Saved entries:
'''
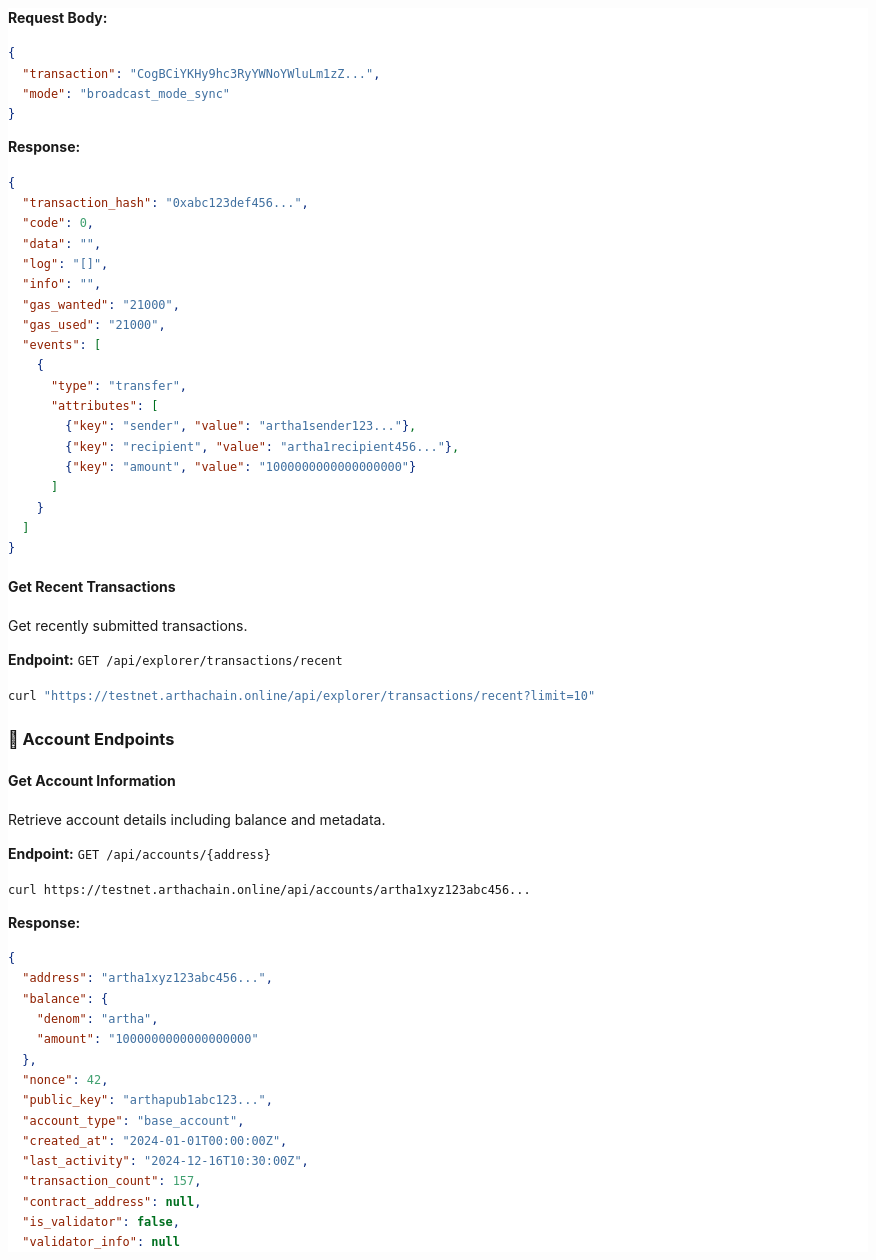 **Request Body:**
```json
{
  "transaction": "CogBCiYKHy9hc3RyYWNoYWluLm1zZ...",
  "mode": "broadcast_mode_sync"
}
```

**Response:**
```json
{
  "transaction_hash": "0xabc123def456...",
  "code": 0,
  "data": "",
  "log": "[]",
  "info": "",
  "gas_wanted": "21000",
  "gas_used": "21000",
  "events": [
    {
      "type": "transfer",
      "attributes": [
        {"key": "sender", "value": "artha1sender123..."},
        {"key": "recipient", "value": "artha1recipient456..."},
        {"key": "amount", "value": "1000000000000000000"}
      ]
    }
  ]
}
```

#### Get Recent Transactions
Get recently submitted transactions.

**Endpoint:** `GET /api/explorer/transactions/recent`

```bash
curl "https://testnet.arthachain.online/api/explorer/transactions/recent?limit=10"
```

### 👤 Account Endpoints

#### Get Account Information
Retrieve account details including balance and metadata.

**Endpoint:** `GET /api/accounts/{address}`

```bash
curl https://testnet.arthachain.online/api/accounts/artha1xyz123abc456...
```

**Response:**
```json
{
  "address": "artha1xyz123abc456...",
  "balance": {
    "denom": "artha",
    "amount": "1000000000000000000"
  },
  "nonce": 42,
  "public_key": "arthapub1abc123...",
  "account_type": "base_account",
  "created_at": "2024-01-01T00:00:00Z",
  "last_activity": "2024-12-16T10:30:00Z",
  "transaction_count": 157,
  "contract_address": null,
  "is_validator": false,
  "validator_info": null
```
'''
— TASK DIRECTIONS —
Your task is to return each line of the data above that contains the string "null".

— WRITTEN RESPONSE —
  "contract_address": null,
  "validator_info": null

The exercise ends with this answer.